I am practicing working with string using the online version of the book “R for data science.”
library(stringr)
## Warning: package 'stringr' was built under R version 4.0.4
library(stringi)
library(tidyverse)
## -- Attaching packages --------------------------------------- tidyverse 1.3.0 --
## v ggplot2 3.3.3 v purrr 0.3.4
## v tibble 3.1.0 v dplyr 1.0.4
## v tidyr 1.1.2 v forcats 0.5.1
## v readr 1.4.0
## -- Conflicts ------------------------------------------ tidyverse_conflicts() --
## x dplyr::filter() masks stats::filter()

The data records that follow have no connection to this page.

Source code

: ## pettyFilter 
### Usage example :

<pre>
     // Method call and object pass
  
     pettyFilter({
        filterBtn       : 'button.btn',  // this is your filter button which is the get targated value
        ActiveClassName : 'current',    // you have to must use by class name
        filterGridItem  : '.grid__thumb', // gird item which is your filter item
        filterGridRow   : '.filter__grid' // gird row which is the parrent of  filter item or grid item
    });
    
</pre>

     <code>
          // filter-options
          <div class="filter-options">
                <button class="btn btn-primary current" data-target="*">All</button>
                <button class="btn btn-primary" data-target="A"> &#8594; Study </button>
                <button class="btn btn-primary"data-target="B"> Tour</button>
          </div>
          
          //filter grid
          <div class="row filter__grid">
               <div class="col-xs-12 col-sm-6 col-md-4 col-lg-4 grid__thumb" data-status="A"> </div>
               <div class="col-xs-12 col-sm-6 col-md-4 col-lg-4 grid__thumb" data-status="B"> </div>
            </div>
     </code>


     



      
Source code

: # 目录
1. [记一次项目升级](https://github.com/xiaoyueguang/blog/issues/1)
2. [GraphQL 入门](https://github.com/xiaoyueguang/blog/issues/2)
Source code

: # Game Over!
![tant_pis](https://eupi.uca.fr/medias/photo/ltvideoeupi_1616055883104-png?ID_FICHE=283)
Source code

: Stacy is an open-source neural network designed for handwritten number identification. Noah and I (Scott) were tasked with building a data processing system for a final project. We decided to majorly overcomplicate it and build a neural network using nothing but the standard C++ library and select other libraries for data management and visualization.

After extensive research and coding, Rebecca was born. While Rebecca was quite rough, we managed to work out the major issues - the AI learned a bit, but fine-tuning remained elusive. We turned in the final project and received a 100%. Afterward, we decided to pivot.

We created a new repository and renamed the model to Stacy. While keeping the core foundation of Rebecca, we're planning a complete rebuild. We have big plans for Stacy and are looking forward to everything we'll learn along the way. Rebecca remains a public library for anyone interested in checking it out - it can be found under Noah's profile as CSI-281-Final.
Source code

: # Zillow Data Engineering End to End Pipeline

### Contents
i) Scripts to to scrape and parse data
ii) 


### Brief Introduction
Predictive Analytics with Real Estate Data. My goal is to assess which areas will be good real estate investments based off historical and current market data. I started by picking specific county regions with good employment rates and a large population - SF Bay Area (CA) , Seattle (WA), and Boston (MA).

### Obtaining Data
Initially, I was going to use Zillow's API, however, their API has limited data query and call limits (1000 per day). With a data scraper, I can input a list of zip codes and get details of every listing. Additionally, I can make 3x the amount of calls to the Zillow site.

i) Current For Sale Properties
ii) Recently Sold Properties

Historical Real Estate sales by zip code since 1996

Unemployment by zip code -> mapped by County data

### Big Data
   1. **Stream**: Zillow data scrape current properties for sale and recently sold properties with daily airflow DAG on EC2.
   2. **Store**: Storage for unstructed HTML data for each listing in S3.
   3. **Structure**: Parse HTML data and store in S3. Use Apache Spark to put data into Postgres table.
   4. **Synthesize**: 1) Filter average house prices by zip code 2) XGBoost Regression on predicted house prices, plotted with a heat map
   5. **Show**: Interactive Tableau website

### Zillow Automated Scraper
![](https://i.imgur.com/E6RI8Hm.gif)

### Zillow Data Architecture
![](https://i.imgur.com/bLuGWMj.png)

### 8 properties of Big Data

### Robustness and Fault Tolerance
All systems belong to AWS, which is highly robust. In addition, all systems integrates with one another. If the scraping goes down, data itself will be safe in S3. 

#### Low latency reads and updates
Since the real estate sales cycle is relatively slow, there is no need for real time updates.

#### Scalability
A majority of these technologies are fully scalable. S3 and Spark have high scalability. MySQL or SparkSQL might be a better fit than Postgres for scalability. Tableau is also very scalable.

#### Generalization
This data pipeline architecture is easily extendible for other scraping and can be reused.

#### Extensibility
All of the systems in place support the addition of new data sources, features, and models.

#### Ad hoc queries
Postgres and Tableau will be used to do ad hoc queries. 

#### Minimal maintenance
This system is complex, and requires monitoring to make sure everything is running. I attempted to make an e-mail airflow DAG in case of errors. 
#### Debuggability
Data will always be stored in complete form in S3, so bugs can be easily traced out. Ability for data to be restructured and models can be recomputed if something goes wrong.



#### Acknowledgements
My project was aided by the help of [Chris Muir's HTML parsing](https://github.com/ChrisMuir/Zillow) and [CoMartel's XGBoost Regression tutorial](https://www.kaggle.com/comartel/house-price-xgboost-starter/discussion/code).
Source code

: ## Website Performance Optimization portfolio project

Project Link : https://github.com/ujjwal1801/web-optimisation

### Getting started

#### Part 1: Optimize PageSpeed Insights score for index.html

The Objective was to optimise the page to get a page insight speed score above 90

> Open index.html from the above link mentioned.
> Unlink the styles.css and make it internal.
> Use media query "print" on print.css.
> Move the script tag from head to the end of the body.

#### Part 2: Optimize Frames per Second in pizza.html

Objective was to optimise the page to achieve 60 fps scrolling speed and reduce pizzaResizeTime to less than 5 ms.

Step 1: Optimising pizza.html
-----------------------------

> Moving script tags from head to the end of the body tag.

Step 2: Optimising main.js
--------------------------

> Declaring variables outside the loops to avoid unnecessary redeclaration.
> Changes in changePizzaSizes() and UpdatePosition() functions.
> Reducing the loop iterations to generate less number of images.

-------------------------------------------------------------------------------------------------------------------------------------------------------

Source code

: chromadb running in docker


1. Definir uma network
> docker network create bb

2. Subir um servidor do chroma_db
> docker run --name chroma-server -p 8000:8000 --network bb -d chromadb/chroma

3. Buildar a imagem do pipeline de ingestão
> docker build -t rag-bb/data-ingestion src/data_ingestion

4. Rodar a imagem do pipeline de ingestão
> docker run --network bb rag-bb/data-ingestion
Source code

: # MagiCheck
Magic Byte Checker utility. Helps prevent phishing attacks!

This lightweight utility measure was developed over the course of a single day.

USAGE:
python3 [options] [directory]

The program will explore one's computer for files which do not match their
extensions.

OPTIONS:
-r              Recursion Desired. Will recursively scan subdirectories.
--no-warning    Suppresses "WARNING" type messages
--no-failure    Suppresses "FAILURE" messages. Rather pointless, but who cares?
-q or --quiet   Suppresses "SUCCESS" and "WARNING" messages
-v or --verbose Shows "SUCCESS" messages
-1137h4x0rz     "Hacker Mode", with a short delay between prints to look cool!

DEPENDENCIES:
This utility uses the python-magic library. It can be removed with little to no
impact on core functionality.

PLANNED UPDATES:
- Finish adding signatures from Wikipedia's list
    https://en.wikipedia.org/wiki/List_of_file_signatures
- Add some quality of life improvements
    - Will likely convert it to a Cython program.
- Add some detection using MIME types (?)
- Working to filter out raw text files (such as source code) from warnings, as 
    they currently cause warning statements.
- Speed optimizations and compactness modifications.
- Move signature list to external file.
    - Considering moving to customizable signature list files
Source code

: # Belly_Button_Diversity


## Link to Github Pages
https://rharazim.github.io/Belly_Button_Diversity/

## x dplyr::lag() masks stats::lag()
In code that doesn’t use stringr, you’ll often see paste() and paste0(). What’s the difference between the two functions? What stringr function are they equivalent to? How do the functions differ in their handling of NA?
paste() separates strings by spaces into a single string by default, while paste0() doesn,’t separate strings by space by default. The two functions are equivalent to str_c from stringr. paste0() and paste convert NA into a string and concatenates it with other strings in the function. str_c only returns NA if it has a NA value.
In your own words, describe the difference between the sep and collapse arguments to str_c().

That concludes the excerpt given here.